The comprehensive test ban, by contrast, was an idea rejected as a matter of principle by all Republican administrations in the last 30 years, as unverifiable and harmful to the U.S. nuclear deterrent. What could have been in Clinton's mind, therefore, when he plunged ahead without serious Senate consultation, knowing the treaty had little chance of Republican support? Did he want a political issue, with which to hammer the Republicans, more than he wanted the treaty?

This is an important question, because Clinton is now charging down the same road, in negotiations with the Russians on strategic weapons and missile defenses. Required by law to make a decision next year on the deployment of missile defenses, the Clintonites are desperate for "permission" from the Russians, in the form of an amendment to the 1972 ABM Treaty. To entice Moscow, they are offering 1) dangerously low ceilings on strategic offensive weapons, 2) a very restrictive definition of the defenses we might employ, and 3) other sweeteners, such as financing for new ABM radars in Siberia. The Russians haven't yet bitten. But one thing is certain: Such an agreement, if reached, would be defeated in the Senate even more overwhelmingly than the test-ban treaty.

Arms control is, of course, of value-when properly done. Done naively, or, as the Clintonites have done it, in a politicized manner, it cannot win a true domestic consensus. The cause of arms control may survive, in some form, under future presidents, but it has been badly wounded. This is Bill Clinton's own doing.

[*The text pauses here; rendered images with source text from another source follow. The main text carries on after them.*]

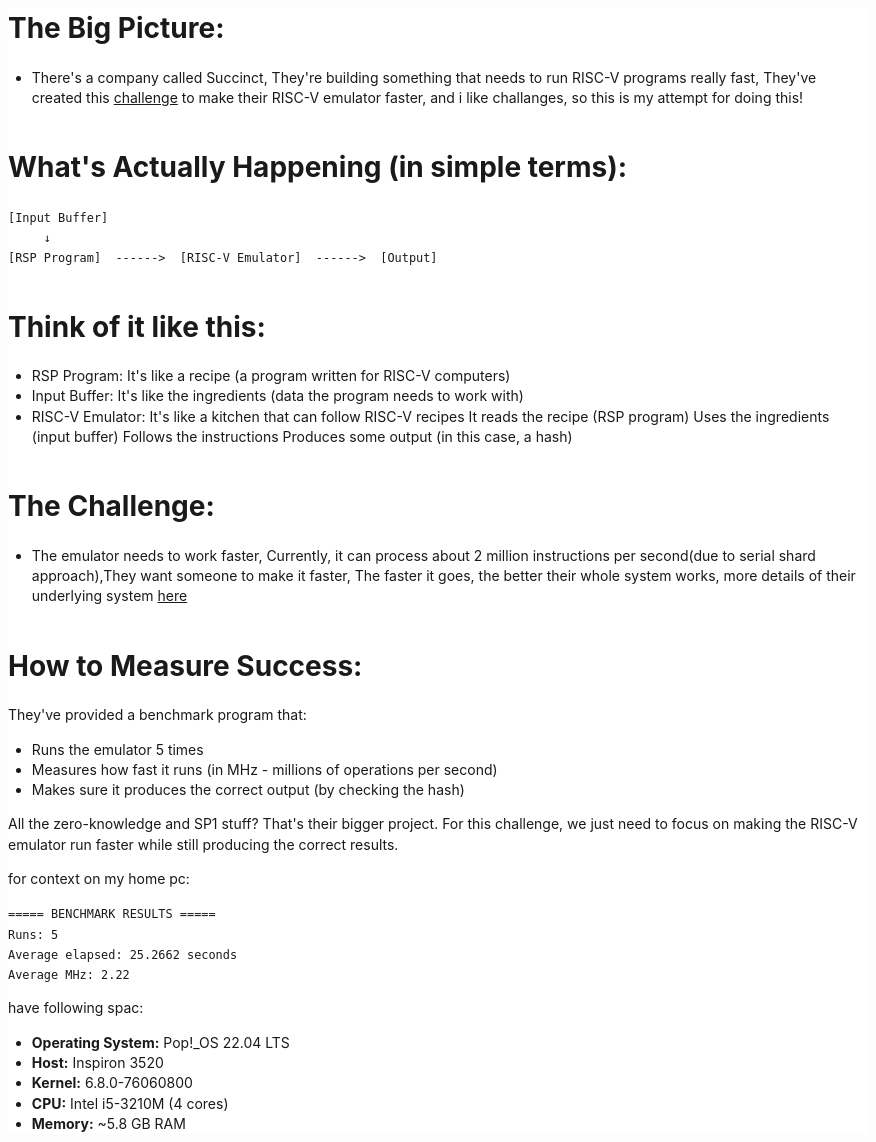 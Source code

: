 
# The Big Picture:
- There's a company called Succinct, They're building something that needs to run RISC-V programs really fast, They've created this [challenge](https://github.com/succinctlabs/riscv-emulator-challenge) to make their RISC-V emulator faster, and i like challanges, so this is my attempt for doing this!

# What's Actually Happening (in simple terms):
```
[Input Buffer]
     ↓
[RSP Program]  ------>  [RISC-V Emulator]  ------>  [Output]
```

# Think of it like this:
- RSP Program: It's like a recipe (a program written for RISC-V computers)
- Input Buffer: It's like the ingredients (data the program needs to work with)
- RISC-V Emulator: It's like a kitchen that can follow RISC-V recipes
  It reads the recipe (RSP program)
  Uses the ingredients (input buffer)
  Follows the instructions
  Produces some output (in this case, a hash)

# The Challenge:
- The emulator needs to work faster, Currently, it can process about 2 million instructions per second(due to serial shard approach),They want someone to make it faster, The faster it goes, the better their whole system works, more details of their underlying system [here](https://github.com/succinctlabs/riscv-emulator-challenge?tab=readme-ov-file#succinct-risc-v-emulator-challenge)

# How to Measure Success:
They've provided a benchmark program that:
  - Runs the emulator 5 times
  - Measures how fast it runs (in MHz - millions of operations per second)
  - Makes sure it produces the correct output (by checking the hash)

All the zero-knowledge and SP1 stuff? That's their bigger project. For this challenge, we just need to focus on making the RISC-V emulator run faster while still producing the correct results.

for context on my home pc:
```bash
===== BENCHMARK RESULTS =====
Runs: 5
Average elapsed: 25.2662 seconds
Average MHz: 2.22
```

have following spac:
- **Operating System:** Pop!_OS 22.04 LTS
- **Host:** Inspiron 3520
- **Kernel:** 6.8.0-76060800
- **CPU:** Intel i5-3210M (4 cores)
- **Memory:** ~5.8 GB RAM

Then there is the United Nations. This is another issue about which the administration has lately been lambasting the "isolationist" Congress. The fact that the United States is about $1 billion in arrears in paying its share of U.N. peacekeeping costs may be an embarrassment, but the U.N. is hardly the centerpiece of American national-security policy; and if the administration really thinks it is, this is more a reflection of the Clintonites' flawed understanding than of any supposed shortcoming of Congress.

Nor is the payment problem even Congress's fault. What the media have failed to report is that, for the past two years, the Republicans have been offering a compromise on the anti-abortion language that has been a sticking point. To soften legislation barring U.N. funding for agencies that promote abortion in family-planning programs, Republicans have agreed to presidential-waiver authority in one provision, and watered down the rest so that its practical effects would be minimal. Yet Clinton has been unwilling to meet the Republicans even halfway, refusing to deviate one iota from his maximalist pro-abortion position. Apparently he cares more about his feminist constituency than about the United Nations.

An even bigger issue, of course, is the administration's excessive faith in the U.N., its eagerness to subordinate U.S. national interests to it, and the lack of public support for this "multilateralist" philosophy. The administration thinks, reflexively, in "multilateralist" terms. When 15 Americans were killed in a helicopter collision over Iraq in April 1994, Al Gore paid tribute to "those who died in the service of the United Nations." Clinton once referred to the "U.N.'s success" in the Gulf War. There is also the astonishing fact that over one-third of all U.N. Security Council resolutions since 1945 have occurred during the Clinton administration. This is an administration that seems uncomfortable expressing itself in foreign policy except in the vocabulary of multilateralism.

Lately, however, this approach has come a cropper. Russian and Chinese obstruction, and occasional mischief by the French, have blocked effective Security Council action on a range of priority issues, from North Korea to Iraq to Kosovo. For an administration worshipful of the U.N. as the source of legitimacy, this is a profound and anguishing disappointment. For an American public that still clings to old-fashioned notions of American sovereignty and national interest, it only intensifies the disillusionment with the U.N. This too is a Clinton legacy.